详情参考:https://es.xiaoleilu.com/060_Distributed_Search/20_Scan_and_scroll.html
与上文链接不同的是,本文是关于python实现的介绍和描述。
数据说明
索引hz中一共29999条数据,且内容如下。批量导入数据代码可见:
http://blog.csdn.net/xsdxs/article/details/72849796
代码示例
ES客户端代码:
# -*- coding: utf-8 -*-
import elasticsearch
ES_SERVERS = [{
'host': 'localhost',
'port': 9200
}]
es_client = elasticsearch.Elasticsearch(
hosts=ES_SERVERS
)
search接口搜索代码:
# -*- coding: utf-8 -*-
from es_client import es_client
def search(search_offset, search_size):
es_search_options = set_search_optional()
es_result = get_search_result(es_search_options, search_offset, search_size)

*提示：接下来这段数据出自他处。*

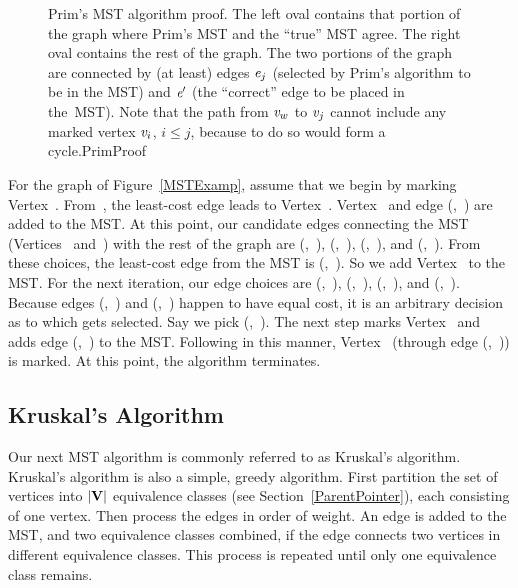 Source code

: \begin{figure}
\vspace{-\medskipamount}
{Prim's MST algorithm proof.
The left oval contains that portion of the graph where Prim's MST and
the ``true'' MST  agree.
The right oval contains the rest of the graph.
The two portions of the graph are connected by (at least) edges
\({\textit{e}}_j\) (selected by Prim's algorithm to be in the MST) and
\({\textit{e}}'\) (the ``correct'' edge to be placed in
the~MST).
Note that the path from \({\textit{v}}_w\) to \({\textit{v}}_{j}\) cannot
include any marked vertex \({\textit{v}}_i\), \(i \leq j\), because to do so
would form a cycle.}{PrimProof}
\medskip
\medskip
\end{figure}

\begin{example}
For the graph of Figure~\ref{MSTExamp}, assume that we begin by
marking Vertex~.
From~, the least-cost edge leads to Vertex~.
Vertex~ and edge (,~) are added to the MST.
At this point, our candidate edges connecting the MST
(Vertices~ and~) with the rest of the graph are
(,~), (,~), (,~), and
(,~).
From these choices, the least-cost edge from the MST is
(,~). 
So we add Vertex~ to the MST.
For the next iteration, our edge choices are (,~),
(,~), (,~), and (,~).
Because edges (,~) and (,~) happen to
have equal cost, it is an
arbitrary decision as to which gets selected.
Say we pick (,~).
The next step marks Vertex~ and adds edge
(,~) to the MST.
Following in this manner, Vertex~
(through edge (,~)) is marked.
At this point, the algorithm
terminates.
\end{example}

\subsection{Kruskal's Algorithm}
\label{Kruskal}

Our next MST algorithm is commonly referred to as Kruskal's
algorithm.
Kruskal's algorithm is also a simple, greedy
algorithm.
First partition the set of vertices into \(|{\textbf{V}}|\) equivalence
classes (see Section~\ref{ParentPointer}), each consisting of one
vertex.
Then process the edges in order of weight.
An edge is added to the MST, and two equivalence classes combined,
if the edge connects two vertices in different equivalence classes.
This process is repeated until only one equivalence class remains.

final_result = get_result_list(es_result)
return final_result
def get_result_list(es_result):
final_result = []
result_items = es_result['hits']['hits']
for item in result_items:
final_result.append(item['_source'])
return final_result
def get_search_result(es_search_options, search_offset, search_size, index='hz', doc_type='xyd'):
es_result = es_client.search(
index=index,
doc_type=doc_type,
body=es_search_options,
from_=search_offset,
size=search_size
)
return es_result
def set_search_optional():
# 检索选项
es_search_options = {
"query": {
"match_all": {}
}
}
return es_search_options
if __name__ == '__main__':
final_results = search(0, 1000)
print len(final_results)
这样一切貌似ok,正常输出1000,但是现在改下需求,想搜索其中20000条数据。

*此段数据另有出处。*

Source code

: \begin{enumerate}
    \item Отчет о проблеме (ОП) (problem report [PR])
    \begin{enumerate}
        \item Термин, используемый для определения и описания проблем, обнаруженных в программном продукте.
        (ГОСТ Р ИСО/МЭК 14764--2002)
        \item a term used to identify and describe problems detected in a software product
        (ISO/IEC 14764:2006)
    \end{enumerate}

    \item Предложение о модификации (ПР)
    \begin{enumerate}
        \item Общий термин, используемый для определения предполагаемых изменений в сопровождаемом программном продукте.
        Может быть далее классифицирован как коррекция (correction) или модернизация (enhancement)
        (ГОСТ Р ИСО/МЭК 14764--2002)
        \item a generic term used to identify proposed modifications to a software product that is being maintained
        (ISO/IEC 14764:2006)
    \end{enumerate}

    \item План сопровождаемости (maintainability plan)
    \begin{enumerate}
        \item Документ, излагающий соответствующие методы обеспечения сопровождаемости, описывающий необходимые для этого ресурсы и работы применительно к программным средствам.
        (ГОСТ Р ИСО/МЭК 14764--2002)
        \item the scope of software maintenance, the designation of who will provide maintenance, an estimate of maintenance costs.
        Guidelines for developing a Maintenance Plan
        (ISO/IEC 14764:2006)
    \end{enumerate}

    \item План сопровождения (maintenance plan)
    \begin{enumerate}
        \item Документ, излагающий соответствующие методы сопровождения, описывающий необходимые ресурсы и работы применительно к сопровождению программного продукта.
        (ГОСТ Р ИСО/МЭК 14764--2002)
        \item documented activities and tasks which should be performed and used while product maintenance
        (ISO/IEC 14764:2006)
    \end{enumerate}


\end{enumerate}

if __name__ == '__main__':
final_results = search(0, 20000)
输出如下错误:
elasticsearch.exceptions.TransportError: TransportError(500, u’search_phase_execution_exception’, u’Result window is too large, from + size must be less than or equal to: [10000] but was [20000]. See the scroll api for a more efficient way to request large data sets. This limit can be set by changing the [index.max_result_window] index level parameter.’)

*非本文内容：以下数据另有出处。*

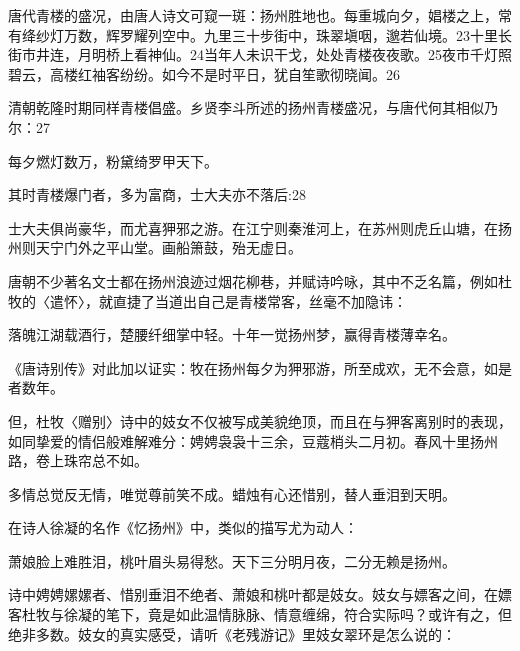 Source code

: \noindent 唐代青楼的盛况，由唐人诗文可窥一斑：扬州胜地也。每重城向夕，娼楼之上，常有绛纱灯万数，辉罗耀列空中。九里三十步街中，珠翠塡咽，邈若仙境。23十里长街市井连，月明桥上看神仙。24当年人未识干戈，处处青楼夜夜歌。25夜市千灯照碧云，高楼红袖客纷纷。如今不是时平日，犹自笙歌彻晓闻。26

清朝乾隆时期同样青楼倡盛。乡贤李斗所述的扬州青楼盛况，与唐代何其相似乃尔：27

每夕燃灯数万，粉黛绮罗甲天下。

其时青楼爆门者，多为富商，士大夫亦不落后:28

士大夫俱尚豪华，而尤喜狎邪之游。在江宁则秦淮河上，在苏州则虎丘山塘，在扬州则天宁门外之平山堂。画船箫鼓，殆无虚日。

唐朝不少著名文士都在扬州浪迹过烟花柳巷，并赋诗吟咏，其中不乏名篇，例如杜牧的〈遣怀〉，就直捷了当道出自己是青楼常客，丝毫不加隐讳：

落魄江湖载酒行，楚腰纤细掌中轻。十年一觉扬州梦，赢得青楼薄幸名。

《唐诗别传》对此加以证实：牧在扬州每夕为狎邪游，所至成欢，无不会意，如是者数年。

但，杜牧〈赠别〉诗中的妓女不仅被写成美貌绝顶，而且在与狎客离别时的表现，如同挚爱的情侣般难解难分：娉娉袅袅十三余，豆蔻梢头二月初。春风十里扬州路，卷上珠帘总不如。

\vfill
\begin{BookNotes}
\end{BookNotes}

\begin{BookQuote}
多情总觉反无情，唯觉尊前笑不成。蜡烛有心还惜别，替人垂泪到天明。
\end{BookQuote}

在诗人徐凝的名作《忆扬州》中，类似的描写尤为动人：

\begin{BookQuote}
萧娘脸上难胜泪，桃叶眉头易得愁。天下三分明月夜，二分无赖是扬州。
\end{BookQuote}

诗中娉娉嫘嫘者、惜别垂泪不绝者、萧娘和桃叶都是妓女。妓女与嫖客之间，在嫖客杜牧与徐凝的笔下，竟是如此温情脉脉、情意缠绵，符合实际吗？或许有之，但绝非多数。妓女的真实感受，请听《老残游记》里妓女翠环是怎么说的：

说明:search接口最多返回1w条数据。所以这里会报错。
不废话,基于scan和scroll实现,直接给代码如下:
# -*- coding: utf-8 -*-
from es_client import es_client
from elasticsearch import helpers
def search():
es_search_options = set_search_optional()
es_result = get_search_result(es_search_options)
final_result = get_result_list(es_result)
return final_result
def get_result_list(es_result):
final_result = []
for item in es_result:
final_result.append(item['_source'])
return final_result
def get_search_result(es_search_options, scroll='5m', index='hz', doc_type='xyd', timeout="1m"):
es_result = helpers.scan(
client=es_client,
query=es_search_options,
scroll=scroll,
index=index,
doc_type=doc_type,
timeout=timeout
)
return es_result
def set_search_optional():
# 检索选项
es_search_options = {
"query": {
"match_all": {}
}
}
return es_search_options
if __name__ == '__main__':
final_results = search()
print len(final_results)
输出如下:
把29999条数据全部取出来了。